Having spoken of God’s plan, and his hope that things will soon be revealed, he speaks of three idols—money, honor, and pleasure. There's a chapter on sin and the need for deliverance, which leads then to a discussion of the need for a redeemer. The conversation on the need for a redeemer covers two chapters. The first chapter provides the setting to reveal Jesus to be the true redeemer. Thus, he writes a comparison piece about the way Buddhism and Islam speak of redeemers. I found this chapter a bit odd, in part because Bavinck suggests that there are only three great religions. I'm assuming that Judaism and Hinduism, to name two others, would disagree (as would Sikhs and Zoroastrians). He suggests that these two religions understand redemption in terms of knowledge. Christianity, however, believes the need of the hour is much greater. We need not a prophet, but one who redeems. Thus, he writes that "Christ is the hand of God who grabs the fallen humans and pulls them up" (p. 79). The book concludes with chapters on salvation, why we're here, and finally life's completion.
As I’ve noted, the book is nicely written, or at least nicely translated. At the same time its distinctly Calvinist orientation didn’t speak to me in ways it might speak to others. Then again, it’s clear from the lack of an introduction that I’m not the intended audience. Still, even if I’m not the intended audience I would love to know why the book has been translated at this moment in time. The fact that Eerdmans sent me a review copy makes me assume that they would love for it to have a broader audience than simply Bavinck partisans. So, I would have appreciated a preface or introduction that would have introduced the reader to Bavinck and set the context for the book. This is especially true of a book that appeared in Nazi-occupied Holland. Why did Bavinck not speak of that occupation in anything other than oblique terms. This would make the book more attractive to a broader audience.

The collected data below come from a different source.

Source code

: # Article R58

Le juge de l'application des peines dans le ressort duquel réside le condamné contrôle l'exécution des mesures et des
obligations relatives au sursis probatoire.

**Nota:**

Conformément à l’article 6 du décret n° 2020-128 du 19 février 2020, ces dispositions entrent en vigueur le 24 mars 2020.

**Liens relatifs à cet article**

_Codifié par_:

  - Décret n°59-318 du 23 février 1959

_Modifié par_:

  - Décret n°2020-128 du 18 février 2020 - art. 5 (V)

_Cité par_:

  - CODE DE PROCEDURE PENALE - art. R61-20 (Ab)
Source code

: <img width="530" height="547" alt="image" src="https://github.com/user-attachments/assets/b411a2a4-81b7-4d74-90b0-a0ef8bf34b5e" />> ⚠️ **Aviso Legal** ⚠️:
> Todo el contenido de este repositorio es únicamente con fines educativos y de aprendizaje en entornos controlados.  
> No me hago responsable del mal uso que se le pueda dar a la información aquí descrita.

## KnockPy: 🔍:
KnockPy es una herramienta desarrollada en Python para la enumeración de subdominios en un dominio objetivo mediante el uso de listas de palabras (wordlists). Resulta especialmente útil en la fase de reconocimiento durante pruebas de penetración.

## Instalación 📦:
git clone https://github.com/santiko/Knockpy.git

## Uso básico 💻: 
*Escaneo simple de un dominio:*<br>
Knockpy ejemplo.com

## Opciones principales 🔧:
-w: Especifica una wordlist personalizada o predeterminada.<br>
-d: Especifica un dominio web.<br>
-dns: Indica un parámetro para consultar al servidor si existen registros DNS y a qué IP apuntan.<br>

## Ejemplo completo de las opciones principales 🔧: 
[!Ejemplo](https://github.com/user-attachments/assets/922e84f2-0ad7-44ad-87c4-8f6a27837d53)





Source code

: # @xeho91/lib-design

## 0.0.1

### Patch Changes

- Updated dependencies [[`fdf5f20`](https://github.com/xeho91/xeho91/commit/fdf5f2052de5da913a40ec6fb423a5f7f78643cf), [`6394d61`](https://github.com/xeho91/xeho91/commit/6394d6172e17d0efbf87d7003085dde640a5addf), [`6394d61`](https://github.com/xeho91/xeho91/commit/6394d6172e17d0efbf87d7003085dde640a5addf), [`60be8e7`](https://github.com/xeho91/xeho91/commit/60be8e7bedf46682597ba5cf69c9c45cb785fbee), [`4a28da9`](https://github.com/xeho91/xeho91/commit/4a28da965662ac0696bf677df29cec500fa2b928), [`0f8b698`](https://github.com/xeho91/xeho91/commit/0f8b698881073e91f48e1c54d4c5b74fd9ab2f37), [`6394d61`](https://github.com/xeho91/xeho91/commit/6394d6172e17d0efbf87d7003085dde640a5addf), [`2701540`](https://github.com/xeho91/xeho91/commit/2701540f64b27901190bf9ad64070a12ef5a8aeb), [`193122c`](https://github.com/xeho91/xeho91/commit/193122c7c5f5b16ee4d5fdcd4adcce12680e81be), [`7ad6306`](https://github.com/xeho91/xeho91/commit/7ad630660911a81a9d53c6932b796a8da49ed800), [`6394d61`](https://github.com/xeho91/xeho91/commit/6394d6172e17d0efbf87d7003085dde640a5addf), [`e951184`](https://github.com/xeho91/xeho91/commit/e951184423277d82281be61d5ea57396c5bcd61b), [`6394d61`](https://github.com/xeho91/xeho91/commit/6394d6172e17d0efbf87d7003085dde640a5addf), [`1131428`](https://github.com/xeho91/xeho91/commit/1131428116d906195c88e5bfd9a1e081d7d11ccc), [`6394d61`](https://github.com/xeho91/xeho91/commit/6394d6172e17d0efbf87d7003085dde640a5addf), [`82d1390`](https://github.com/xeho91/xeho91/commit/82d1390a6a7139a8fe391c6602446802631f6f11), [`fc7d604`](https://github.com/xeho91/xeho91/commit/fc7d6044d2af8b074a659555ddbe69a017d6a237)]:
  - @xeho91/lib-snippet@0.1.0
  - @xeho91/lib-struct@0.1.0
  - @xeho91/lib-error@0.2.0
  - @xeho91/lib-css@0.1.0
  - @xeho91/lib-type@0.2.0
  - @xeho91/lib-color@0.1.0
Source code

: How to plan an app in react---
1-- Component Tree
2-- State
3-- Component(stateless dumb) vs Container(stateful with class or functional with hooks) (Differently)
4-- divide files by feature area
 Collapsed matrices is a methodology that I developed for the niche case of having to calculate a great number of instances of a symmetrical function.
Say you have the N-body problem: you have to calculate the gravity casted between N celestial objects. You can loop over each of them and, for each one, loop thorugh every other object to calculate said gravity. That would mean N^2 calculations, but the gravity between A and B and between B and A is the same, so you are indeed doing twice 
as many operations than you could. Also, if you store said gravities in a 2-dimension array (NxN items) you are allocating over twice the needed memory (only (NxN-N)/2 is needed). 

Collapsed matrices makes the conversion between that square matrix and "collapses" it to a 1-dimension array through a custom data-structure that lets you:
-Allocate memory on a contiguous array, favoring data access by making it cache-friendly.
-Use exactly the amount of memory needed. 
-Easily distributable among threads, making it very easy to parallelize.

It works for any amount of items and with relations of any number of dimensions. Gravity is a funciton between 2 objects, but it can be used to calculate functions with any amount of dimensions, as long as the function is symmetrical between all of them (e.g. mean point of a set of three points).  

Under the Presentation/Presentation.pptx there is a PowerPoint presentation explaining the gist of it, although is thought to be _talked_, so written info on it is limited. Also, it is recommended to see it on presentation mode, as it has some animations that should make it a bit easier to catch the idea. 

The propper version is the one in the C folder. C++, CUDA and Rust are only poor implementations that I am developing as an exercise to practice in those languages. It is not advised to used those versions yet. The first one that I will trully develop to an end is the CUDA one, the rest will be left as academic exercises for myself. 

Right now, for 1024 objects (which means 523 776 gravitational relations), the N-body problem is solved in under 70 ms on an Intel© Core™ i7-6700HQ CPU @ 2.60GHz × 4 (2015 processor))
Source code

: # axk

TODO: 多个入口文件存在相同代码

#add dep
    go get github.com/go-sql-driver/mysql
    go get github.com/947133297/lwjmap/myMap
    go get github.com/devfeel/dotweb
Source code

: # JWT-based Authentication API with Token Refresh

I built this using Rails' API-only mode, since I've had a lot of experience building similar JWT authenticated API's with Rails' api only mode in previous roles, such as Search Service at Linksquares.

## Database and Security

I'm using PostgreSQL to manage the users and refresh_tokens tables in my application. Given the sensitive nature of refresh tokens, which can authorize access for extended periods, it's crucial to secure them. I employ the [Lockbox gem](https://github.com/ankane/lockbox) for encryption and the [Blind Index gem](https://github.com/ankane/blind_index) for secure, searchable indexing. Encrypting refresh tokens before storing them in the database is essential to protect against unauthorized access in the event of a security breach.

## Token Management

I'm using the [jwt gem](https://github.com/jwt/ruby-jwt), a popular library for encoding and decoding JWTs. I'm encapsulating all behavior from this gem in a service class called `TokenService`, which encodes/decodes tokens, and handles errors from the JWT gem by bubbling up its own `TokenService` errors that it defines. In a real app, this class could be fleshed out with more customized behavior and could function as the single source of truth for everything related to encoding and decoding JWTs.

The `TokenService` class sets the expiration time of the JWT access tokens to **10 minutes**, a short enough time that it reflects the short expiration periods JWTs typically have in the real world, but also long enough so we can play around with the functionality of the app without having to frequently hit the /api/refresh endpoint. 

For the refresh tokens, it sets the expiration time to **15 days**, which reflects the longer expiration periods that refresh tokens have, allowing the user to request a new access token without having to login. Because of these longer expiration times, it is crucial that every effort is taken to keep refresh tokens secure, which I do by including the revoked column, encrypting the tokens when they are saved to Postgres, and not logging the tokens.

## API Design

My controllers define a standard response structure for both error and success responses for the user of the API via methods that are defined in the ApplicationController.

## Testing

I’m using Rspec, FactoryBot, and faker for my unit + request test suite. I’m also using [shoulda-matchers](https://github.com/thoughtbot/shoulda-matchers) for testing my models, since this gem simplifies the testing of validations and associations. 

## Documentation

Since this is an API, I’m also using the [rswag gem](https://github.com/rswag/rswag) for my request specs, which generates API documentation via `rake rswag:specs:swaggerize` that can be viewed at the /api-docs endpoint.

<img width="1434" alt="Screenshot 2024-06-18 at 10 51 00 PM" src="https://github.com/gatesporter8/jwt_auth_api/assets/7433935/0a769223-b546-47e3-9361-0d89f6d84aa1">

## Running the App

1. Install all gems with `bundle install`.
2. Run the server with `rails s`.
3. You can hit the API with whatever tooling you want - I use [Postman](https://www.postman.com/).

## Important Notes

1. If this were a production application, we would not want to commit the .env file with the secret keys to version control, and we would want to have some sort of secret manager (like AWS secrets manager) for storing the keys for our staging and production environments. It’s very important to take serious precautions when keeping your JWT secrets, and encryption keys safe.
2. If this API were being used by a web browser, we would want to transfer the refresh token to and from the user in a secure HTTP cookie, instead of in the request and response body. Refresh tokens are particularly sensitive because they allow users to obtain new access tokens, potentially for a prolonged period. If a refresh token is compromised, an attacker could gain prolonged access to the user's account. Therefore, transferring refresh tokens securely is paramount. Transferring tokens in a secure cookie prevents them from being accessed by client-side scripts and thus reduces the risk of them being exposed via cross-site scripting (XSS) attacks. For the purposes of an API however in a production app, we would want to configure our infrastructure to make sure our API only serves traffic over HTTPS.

This context is of importance. It seems that Bavinck had recently returned to Holland to take an academic post after years of service in Indonesia. At the time the book was published Holland had been overrun by Hitler's forces. There are references to conflict and wars, but no real word about the challenge of Hitler's ideology or his rule over Holland. There might be good reason for this, but since there's no introduction I'm left to wonder how he could speak of God's purpose (Grand Chess Match) without speaking of the travails of the day.
Thus, this isn’t a book that speaks to me, but perhaps it will speak to others, especially those with a more Calvinist vision of the faith.